Authors: Ayesha Siddiqua

Abstract:

Background: Hypertension is a silent killer disease and a common risk factor for considerable morbidity and mortality. Its effects can be seen on the organs like Heart; Brain; Kidneys. In Saudi Arabia, hypertension affects a sizeable enough proportion of the population, with a prevalence of 27.9% in urban and 22.4 in rural population. Despite these features, the magnitude and epidemiological characteristics of this disease have been rarely studied in Saudi Arabia. To fill this gap, we conducted a survey in Abha to study the KAP of hypertension. KAP study shows what people know about certain things, their feelings and behavior towards the disease management. An improvement in the Knowledge and Attitudes towards disease management can reform the kinds of practices which are followed. Objectives: To assess the level of Knowledge, Attitude and Practice of patients who suffer from Hypertension. To improve the Quality of life of patients. Methods: A prospective cross-sectional survey was conducted on a sample size of 130 Hypertensive patients of both the genders enrolled by simple random sampling technique admitted in the Aseer Central Hospital of Abha during the period from October 2016 to December 2016. Results: Altogether 130 hypertensive patients were enrolled in this study with equal no. of Males and Females. Most of the respondents were aged between 18-40 years (45%). On assessing the KAP of the patients, we found that the Knowledge and Attitude score was good but the Practice scores were moderate in both the genders.

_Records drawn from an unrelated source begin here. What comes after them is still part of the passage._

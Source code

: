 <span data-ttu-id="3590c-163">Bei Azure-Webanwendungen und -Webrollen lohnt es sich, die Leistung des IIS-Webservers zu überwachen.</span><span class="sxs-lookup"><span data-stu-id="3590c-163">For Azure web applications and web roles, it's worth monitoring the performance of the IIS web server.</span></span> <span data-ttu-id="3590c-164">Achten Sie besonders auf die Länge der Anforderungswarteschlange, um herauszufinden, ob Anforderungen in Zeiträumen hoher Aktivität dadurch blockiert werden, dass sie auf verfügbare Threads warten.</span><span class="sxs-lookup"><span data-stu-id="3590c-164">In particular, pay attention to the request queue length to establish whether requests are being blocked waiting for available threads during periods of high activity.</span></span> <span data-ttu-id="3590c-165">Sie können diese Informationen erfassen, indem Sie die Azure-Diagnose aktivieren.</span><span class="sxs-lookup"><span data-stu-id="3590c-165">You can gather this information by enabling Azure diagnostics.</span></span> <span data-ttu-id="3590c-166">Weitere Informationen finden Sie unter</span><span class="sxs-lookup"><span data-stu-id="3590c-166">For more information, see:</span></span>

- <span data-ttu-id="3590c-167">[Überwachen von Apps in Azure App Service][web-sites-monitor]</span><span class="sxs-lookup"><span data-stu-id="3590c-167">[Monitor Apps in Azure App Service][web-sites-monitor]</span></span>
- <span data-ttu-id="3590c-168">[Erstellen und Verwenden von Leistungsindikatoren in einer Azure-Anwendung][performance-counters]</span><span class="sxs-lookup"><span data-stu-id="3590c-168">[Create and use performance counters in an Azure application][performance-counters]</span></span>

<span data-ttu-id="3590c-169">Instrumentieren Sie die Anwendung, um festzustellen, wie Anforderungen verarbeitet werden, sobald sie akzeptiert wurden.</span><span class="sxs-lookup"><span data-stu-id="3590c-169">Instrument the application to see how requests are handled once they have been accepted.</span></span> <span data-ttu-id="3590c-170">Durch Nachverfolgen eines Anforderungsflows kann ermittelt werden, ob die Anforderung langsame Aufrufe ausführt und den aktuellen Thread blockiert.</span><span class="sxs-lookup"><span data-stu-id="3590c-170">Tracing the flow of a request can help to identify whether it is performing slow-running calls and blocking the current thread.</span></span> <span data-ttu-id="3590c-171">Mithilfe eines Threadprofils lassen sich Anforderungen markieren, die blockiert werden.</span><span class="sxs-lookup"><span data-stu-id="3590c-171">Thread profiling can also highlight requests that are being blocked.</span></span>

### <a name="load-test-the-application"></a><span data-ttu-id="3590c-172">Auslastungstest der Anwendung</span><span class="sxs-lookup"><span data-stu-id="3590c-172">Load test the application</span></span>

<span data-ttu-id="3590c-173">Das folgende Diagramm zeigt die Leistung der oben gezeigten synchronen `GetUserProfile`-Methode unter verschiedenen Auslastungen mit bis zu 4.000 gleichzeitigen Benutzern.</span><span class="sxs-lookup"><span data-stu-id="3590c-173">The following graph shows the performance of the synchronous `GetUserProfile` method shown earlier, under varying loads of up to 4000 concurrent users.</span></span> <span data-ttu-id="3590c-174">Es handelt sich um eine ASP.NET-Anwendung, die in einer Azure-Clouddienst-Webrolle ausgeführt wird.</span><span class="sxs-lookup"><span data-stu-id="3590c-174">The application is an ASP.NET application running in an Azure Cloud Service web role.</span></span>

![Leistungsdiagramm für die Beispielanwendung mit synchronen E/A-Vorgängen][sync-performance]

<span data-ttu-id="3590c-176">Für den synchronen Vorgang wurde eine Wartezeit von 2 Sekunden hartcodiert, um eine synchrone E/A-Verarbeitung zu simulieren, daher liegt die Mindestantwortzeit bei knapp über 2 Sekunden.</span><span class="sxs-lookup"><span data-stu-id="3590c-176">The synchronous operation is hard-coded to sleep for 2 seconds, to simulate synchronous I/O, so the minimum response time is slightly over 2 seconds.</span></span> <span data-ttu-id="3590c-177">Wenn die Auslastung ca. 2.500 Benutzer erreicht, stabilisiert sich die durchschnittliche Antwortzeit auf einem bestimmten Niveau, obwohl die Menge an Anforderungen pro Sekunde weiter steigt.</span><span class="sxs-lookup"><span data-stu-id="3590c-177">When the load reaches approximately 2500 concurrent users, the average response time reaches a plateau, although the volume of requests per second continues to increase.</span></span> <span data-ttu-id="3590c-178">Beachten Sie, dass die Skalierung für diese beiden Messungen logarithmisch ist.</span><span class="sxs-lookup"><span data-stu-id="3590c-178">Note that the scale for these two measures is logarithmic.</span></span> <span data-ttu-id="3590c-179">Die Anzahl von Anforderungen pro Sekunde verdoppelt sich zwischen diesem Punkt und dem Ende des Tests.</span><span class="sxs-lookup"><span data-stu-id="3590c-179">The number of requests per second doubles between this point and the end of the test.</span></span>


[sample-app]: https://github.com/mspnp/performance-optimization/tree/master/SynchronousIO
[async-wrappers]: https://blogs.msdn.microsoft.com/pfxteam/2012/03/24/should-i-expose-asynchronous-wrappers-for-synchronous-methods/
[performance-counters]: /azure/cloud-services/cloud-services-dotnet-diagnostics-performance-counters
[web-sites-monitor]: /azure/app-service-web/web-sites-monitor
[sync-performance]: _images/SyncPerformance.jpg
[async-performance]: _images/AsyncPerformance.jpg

Conclusion: Our study concludes that a significant proportion of hypertensive patients show less Practice towards the disease management which can lead to severe complications in time being and also result in damage of other vital organs. So there is a need of intense educational intervention for the patients which can be done by Patient counselling by the clinical pharmacist. Strategies to modify lifestyle which help in control of hypertension can include providing leaflets as well as direct educational programs.